══ Dataset entries
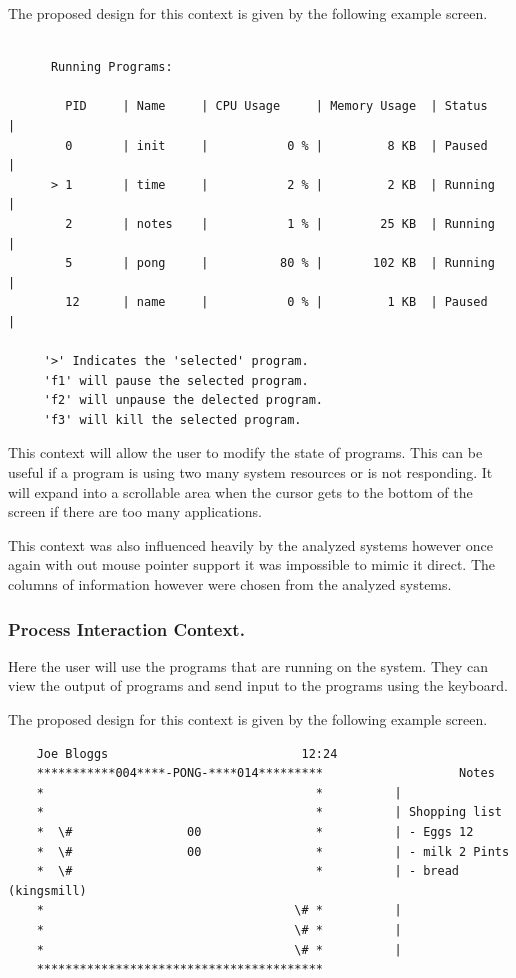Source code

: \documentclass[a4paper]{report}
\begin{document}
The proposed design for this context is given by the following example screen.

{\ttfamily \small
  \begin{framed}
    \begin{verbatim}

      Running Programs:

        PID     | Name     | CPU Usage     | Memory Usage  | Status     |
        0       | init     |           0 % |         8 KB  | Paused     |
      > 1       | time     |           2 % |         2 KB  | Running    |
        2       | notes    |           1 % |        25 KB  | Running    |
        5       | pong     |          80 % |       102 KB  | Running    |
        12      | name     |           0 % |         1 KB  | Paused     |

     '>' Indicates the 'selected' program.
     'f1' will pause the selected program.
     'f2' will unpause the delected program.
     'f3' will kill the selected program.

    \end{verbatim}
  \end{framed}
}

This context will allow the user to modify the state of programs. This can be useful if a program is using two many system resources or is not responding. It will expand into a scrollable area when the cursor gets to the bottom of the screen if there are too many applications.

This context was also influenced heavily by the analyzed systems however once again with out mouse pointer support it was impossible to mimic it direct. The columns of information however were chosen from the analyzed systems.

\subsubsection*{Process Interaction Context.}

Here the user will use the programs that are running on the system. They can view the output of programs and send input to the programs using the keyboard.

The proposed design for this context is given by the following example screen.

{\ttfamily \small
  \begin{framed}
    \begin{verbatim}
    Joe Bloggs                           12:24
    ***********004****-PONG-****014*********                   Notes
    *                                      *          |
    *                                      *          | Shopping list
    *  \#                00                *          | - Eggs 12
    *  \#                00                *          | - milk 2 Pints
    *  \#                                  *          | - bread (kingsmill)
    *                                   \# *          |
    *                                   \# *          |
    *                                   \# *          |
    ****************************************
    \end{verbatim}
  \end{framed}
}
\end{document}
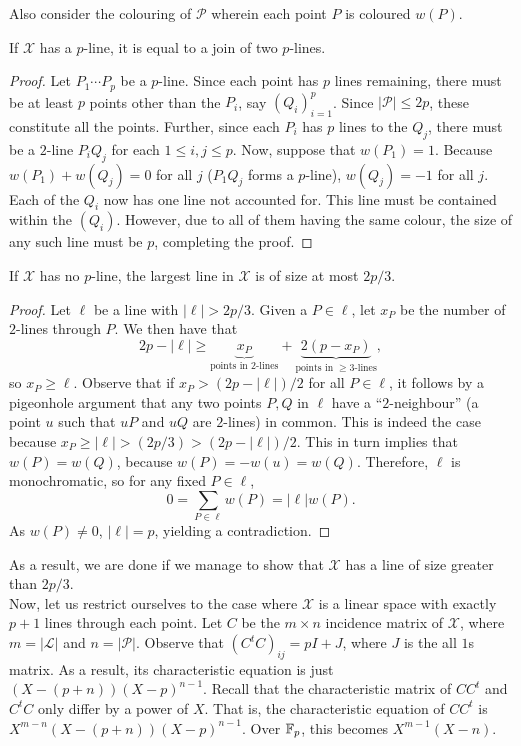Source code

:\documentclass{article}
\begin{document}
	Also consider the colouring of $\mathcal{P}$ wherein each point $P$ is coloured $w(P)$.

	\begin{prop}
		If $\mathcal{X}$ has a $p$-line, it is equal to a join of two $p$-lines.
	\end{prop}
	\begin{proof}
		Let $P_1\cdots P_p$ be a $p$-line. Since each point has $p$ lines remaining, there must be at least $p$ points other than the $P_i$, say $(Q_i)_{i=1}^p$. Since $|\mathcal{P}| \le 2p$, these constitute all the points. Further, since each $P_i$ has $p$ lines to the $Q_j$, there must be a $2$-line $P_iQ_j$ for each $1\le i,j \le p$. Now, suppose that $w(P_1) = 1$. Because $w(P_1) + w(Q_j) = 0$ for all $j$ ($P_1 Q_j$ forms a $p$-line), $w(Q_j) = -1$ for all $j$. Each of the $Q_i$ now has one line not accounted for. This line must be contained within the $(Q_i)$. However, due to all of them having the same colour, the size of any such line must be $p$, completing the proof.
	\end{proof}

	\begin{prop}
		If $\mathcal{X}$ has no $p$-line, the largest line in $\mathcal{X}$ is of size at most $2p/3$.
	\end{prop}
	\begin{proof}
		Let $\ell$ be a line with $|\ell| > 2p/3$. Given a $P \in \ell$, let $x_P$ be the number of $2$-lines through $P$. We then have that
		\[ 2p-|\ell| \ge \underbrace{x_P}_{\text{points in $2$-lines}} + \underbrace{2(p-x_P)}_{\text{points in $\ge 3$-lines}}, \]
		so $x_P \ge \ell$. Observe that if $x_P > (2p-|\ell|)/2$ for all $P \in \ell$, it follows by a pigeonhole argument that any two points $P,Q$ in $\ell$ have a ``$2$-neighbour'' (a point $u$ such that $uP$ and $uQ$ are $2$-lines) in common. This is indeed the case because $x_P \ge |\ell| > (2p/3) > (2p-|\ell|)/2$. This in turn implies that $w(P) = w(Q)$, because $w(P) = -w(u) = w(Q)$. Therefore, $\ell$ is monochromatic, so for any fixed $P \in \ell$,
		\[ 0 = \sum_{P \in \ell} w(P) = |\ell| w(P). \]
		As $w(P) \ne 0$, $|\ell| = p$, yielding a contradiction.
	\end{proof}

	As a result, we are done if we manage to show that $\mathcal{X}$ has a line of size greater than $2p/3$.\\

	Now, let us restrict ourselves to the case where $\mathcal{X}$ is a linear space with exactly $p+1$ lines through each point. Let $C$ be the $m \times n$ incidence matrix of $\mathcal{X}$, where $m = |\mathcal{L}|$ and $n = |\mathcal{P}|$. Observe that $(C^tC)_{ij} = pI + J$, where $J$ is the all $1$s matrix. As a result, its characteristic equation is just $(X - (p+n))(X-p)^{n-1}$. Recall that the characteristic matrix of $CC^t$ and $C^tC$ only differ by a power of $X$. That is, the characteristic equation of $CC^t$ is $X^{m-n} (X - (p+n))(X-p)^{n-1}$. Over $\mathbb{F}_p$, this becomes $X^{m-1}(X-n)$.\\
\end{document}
════
══ Dataset entries
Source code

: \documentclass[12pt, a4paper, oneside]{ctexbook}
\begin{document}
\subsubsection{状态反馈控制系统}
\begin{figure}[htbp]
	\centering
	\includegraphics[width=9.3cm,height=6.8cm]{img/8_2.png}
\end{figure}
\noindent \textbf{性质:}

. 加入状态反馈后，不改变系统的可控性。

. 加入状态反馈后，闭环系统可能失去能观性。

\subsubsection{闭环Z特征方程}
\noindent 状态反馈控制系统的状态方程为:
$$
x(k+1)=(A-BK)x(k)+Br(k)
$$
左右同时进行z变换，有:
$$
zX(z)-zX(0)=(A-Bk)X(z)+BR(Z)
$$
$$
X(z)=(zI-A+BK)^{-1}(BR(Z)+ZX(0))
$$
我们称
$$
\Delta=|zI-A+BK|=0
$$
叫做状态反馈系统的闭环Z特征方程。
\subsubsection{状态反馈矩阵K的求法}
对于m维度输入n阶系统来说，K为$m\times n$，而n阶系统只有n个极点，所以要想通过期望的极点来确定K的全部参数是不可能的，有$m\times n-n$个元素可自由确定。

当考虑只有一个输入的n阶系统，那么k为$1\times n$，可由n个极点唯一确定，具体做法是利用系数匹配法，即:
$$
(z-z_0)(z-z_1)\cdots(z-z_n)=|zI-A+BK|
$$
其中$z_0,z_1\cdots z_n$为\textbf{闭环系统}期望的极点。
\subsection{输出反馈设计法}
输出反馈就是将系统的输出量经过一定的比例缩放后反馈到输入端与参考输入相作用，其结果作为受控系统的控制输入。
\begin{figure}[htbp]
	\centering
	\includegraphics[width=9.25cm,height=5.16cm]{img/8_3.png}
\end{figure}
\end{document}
════
Exercise objective: Select every line of the material above holding the word "subsubsection" and copy it.

Solved problem:
\subsubsection*{Process Interaction Context.}
\subsubsection{状态反馈控制系统}
\subsubsection{闭环Z特征方程}
\subsubsection{状态反馈矩阵K的求法}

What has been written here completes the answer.